Volume of Revolution: Find V with Shell Method

[Kqwert]

Homework Statement

A container with height $$4.5$$ is created by rotating the curve $$y = 0.5x^2$$ $$0 \leq x \leq 3$$ around $$x = -3$$ and putting a plane bottom in the box. Find the volume $$V$$ of the box.

Homework Equations

The Attempt at a Solution

I want to solve this by using the shell method. I have put up the following integral, which will be the volume of the revolution. It is however not correct, and I haven't really used the information about the height given in the text.. could anyone help me?

$$2\pi\int_0^3 (x+3)(0.5x^2) \, dx$$

 

[mjc123]

You are omitting the central cylinder (between x = 0 and -6).
Personally I think it would be easier to take circular slices in the y direction.

 

[Kqwert]

How do you go about calculating the volume of the central cylinder?

 

[Charles Link]

I think you just edited it with the $2 \pi$, and it looks correct to me.

 

[Kqwert]

I think you just edited it with the $2 \pi$, and it looks correct to me.

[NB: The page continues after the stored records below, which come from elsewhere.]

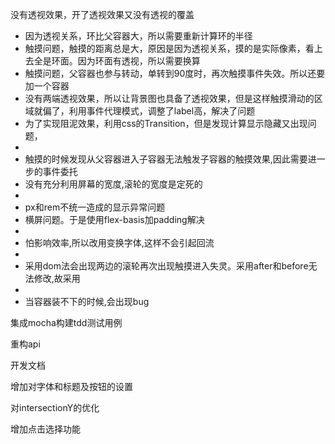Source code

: 没有透视效果，开了透视效果又没有透视的覆盖
 * 因为透视关系，环比父容器大，所以需要重新计算环的半径
 * 触摸问题，触摸的距离总是大，原因是因为透视关系，摸的是实际像素，看上去全是环面。因为环面有透视，所以需要换算
 * 触摸问题，父容器也参与转动，单转到90度时，再次触摸事件失效。所以还要加一个容器
 * 没有两端透视效果，所以让背景图也具备了透视效果，但是这样触摸滑动的区域就偏了，利用事件代理模式，调整了label高，解决了问题
 * 为了实现阻泥效果，利用css的Transition，但是发现计算显示隐藏又出现问题，
 *
 * 触摸的时候发现从父容器进入子容器无法触发子容器的触摸效果,因此需要进一步的事件委托
 * 没有充分利用屏幕的宽度,滚轮的宽度是定死的
 *
 * px和rem不统一造成的显示异常问题
 * 横屏问题。于是使用flex-basis加padding解决
 *
 * 怕影响效率,所以改用变换字体,这样不会引起回流
 *
 * 采用dom法会出现两边的滚轮再次出现触摸进入失灵。采用after和before无法修改,故采用
 *
 * 当容器装不下的时候,会出现bug

 集成mocha构建tdd测试用例

 重构api

 开发文档

 增加对字体和标题及按钮的设置

 对intersectionY的优化

 增加点击选择功能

No, the post haven't been edited. I think it´s true what mjc123 said about omitting the central cylinder. I am however not exactly sure how to visualize it.

 

[Charles Link]

No, the post haven't been edited. I think it´s true what mjc123 said about omitting the central cylinder. I am however not exactly sure how to visualize it.

I am a little puzzled by this one also, because it doesn't look like a box. $\\$ Edit: I think I see what they are wanting, but I'll let you work on it for a few minutes.

 

[Kqwert]

I am a little puzzled by this one also, because it doesn't look like a box.

I´ve translated it from my own language, so box is probably the wrong description. Let's say container instead. (edited first post)

 

[mjc123]

Oh, and you're also integrating under the curve, i.e. outside the box. Replace 0.5x² by (4.5 - 0.5x²).
Try drawing a diagram of this to see what the "box" looks like (it's like a bowl).

 

[mjc123]

This is what I think you're being asked to find the volume of. What is the volume of the bowl?

 

[Kqwert]

Oh, and you're also integrating under the curve, i.e. outside the box. Replace 0.5x² by (4.5 - 0.5x²).
Try drawing a diagram of this to see what the "box" looks like (it's like a bowl).

Is it like this? We want to find the volume which results when rotating the gray colored area around x = -3, but we also need to include the "inner" volume which I´ve colored orange. The volume of this orange part should be pi*3^2*4.5..?

 

[mjc123]

Looks like you've got it.

 

[Kqwert]

Looks like you've got it.

I still get wrong. My answer is (135/2)*pi. Is it the same as you?

 

[mjc123]

No, I get 114.75*pi, by both methods.

 

[Kqwert]

No, I get 114.75*pi, by both methods.

Excellent, had forgotten that the graph was 0.5x^2 and not x^2... got it now!